**PROBLEM REQUIREMENTS**
For this exercise, write out exactly the lines of the material from the one containing "<<git clone https://github.com/Oibm97/Prueba_tecnica.git" through the end, both ends included, and nothing more.
————
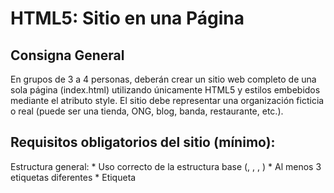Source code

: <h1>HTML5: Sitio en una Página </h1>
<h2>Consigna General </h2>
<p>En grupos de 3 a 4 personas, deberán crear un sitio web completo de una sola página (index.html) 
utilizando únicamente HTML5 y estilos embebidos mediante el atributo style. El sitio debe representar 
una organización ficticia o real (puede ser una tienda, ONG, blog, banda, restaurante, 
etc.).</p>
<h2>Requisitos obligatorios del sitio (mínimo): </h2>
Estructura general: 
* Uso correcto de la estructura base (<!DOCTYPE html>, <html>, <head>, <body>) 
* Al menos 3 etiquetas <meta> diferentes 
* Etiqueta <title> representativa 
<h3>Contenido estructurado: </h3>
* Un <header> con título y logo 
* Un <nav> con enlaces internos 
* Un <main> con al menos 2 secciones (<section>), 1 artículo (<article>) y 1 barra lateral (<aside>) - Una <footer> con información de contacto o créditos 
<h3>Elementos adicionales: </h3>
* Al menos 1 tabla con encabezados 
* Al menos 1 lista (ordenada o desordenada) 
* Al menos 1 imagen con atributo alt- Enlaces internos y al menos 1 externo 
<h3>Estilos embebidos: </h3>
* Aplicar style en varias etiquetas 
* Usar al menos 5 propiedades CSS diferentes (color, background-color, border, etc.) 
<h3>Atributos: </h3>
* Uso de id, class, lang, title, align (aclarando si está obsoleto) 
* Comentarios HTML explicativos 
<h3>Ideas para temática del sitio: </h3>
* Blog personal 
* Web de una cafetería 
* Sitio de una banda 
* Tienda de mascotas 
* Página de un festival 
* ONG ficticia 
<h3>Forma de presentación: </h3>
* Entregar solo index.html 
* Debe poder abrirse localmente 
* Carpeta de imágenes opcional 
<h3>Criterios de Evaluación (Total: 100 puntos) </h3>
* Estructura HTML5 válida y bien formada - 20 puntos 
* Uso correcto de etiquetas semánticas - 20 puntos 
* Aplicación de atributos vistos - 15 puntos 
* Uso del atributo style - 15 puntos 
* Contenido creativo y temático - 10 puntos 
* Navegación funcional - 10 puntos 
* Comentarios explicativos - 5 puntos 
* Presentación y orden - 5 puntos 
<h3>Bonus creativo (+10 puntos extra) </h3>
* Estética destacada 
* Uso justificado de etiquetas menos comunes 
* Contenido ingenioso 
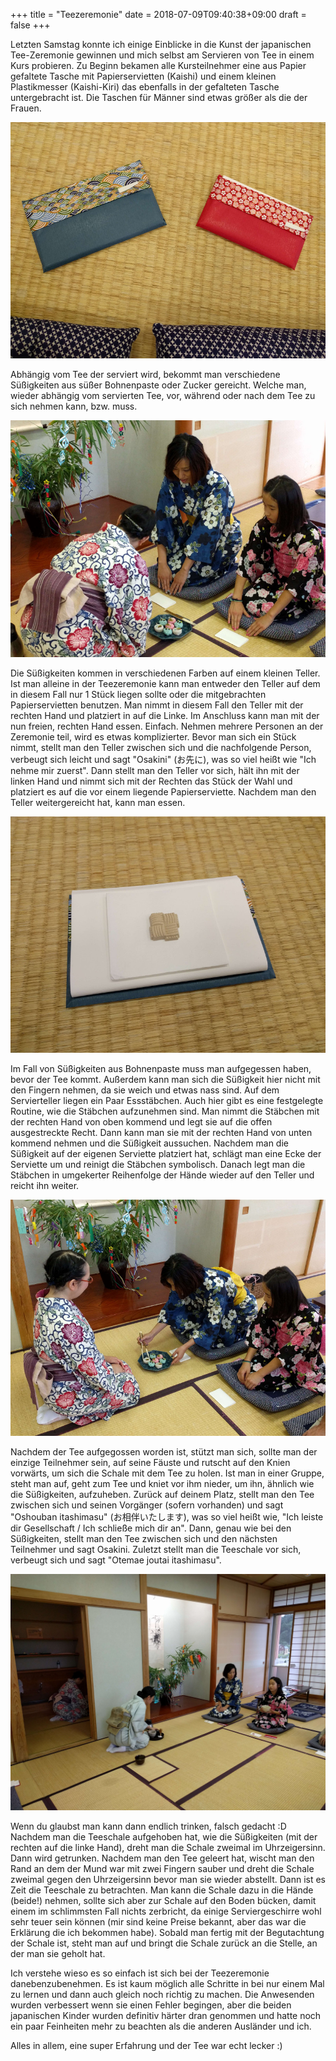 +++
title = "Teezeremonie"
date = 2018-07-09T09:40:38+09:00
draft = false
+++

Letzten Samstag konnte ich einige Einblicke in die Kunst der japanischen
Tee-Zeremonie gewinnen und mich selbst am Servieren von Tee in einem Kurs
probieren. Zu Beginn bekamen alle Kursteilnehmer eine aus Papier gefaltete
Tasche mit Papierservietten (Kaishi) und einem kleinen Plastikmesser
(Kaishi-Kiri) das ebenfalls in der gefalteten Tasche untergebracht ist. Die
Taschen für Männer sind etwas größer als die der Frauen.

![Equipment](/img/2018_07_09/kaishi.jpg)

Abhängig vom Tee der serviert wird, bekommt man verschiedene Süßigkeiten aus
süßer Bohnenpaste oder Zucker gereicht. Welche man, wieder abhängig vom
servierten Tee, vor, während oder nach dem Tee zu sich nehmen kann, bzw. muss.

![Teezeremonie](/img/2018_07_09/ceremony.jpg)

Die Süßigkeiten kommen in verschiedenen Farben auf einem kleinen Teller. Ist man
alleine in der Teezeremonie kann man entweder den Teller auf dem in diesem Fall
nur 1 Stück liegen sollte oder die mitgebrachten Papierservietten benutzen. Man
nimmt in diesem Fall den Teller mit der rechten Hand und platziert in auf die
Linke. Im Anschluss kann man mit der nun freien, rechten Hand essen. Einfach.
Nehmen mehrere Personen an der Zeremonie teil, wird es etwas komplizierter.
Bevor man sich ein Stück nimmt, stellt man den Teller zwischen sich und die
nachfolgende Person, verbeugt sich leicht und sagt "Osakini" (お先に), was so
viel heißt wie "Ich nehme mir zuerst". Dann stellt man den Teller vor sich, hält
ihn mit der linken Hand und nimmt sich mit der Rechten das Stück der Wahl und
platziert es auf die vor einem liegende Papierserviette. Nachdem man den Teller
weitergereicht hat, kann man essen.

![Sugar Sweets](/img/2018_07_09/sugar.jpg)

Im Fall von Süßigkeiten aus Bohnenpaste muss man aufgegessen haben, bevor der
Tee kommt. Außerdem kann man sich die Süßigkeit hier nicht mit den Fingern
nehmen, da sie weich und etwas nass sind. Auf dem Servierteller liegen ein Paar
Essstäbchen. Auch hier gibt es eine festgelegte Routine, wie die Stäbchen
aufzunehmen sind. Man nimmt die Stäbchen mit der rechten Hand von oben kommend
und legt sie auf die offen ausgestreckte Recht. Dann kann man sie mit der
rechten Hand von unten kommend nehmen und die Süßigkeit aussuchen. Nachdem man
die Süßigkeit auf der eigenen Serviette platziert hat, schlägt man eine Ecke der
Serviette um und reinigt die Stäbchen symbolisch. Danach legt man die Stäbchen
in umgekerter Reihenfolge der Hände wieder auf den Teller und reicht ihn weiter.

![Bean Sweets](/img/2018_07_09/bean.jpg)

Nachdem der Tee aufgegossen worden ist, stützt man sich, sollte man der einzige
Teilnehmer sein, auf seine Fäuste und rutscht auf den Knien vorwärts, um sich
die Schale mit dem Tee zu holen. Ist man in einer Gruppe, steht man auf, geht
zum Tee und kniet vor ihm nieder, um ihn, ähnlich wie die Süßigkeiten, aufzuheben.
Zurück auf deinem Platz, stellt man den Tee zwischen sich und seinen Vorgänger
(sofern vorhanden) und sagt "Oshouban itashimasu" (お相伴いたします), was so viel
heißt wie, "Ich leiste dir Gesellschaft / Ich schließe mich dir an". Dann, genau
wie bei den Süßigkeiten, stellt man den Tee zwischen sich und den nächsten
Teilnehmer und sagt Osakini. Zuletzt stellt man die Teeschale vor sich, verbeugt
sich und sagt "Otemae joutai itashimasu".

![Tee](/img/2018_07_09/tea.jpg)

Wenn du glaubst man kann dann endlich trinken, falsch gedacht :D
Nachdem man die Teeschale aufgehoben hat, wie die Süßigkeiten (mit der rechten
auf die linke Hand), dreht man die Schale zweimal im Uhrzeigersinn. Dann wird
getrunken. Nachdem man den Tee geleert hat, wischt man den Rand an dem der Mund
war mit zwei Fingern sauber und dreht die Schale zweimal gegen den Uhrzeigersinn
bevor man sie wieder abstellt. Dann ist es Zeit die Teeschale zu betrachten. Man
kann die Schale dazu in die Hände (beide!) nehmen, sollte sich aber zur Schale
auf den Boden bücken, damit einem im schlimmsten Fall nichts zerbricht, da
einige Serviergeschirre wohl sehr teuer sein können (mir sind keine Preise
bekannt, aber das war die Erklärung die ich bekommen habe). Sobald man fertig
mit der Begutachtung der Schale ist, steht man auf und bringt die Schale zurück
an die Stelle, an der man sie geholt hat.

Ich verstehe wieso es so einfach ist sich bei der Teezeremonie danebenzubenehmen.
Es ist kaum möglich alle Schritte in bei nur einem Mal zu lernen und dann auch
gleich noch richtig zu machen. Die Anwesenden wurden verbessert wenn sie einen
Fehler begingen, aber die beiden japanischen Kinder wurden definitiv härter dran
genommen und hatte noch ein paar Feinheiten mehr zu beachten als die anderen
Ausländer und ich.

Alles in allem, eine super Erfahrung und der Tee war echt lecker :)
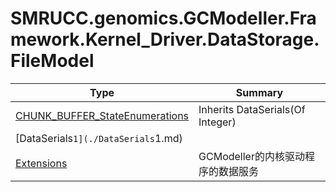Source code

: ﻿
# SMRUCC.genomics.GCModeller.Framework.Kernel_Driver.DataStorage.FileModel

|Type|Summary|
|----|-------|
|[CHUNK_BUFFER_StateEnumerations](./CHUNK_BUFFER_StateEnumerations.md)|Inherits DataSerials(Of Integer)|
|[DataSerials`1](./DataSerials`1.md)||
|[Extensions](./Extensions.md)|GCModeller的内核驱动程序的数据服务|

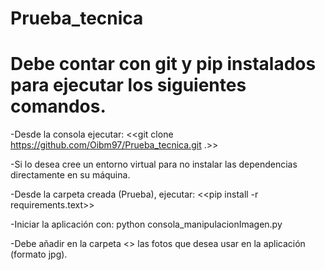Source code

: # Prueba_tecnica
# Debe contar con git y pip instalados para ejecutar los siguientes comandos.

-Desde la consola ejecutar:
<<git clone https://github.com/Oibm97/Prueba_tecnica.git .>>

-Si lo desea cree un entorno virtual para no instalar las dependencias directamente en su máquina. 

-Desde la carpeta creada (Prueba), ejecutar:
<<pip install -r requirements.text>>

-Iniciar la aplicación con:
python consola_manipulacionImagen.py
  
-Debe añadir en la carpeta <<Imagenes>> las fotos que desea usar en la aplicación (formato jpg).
————
**ANSWER SECTION**
<<git clone https://github.com/Oibm97/Prueba_tecnica.git .>>

-Si lo desea cree un entorno virtual para no instalar las dependencias directamente en su máquina. 

-Desde la carpeta creada (Prueba), ejecutar:
<<pip install -r requirements.text>>

-Iniciar la aplicación con:
python consola_manipulacionImagen.py
  
-Debe añadir en la carpeta <<Imagenes>> las fotos que desea usar en la aplicación (formato jpg).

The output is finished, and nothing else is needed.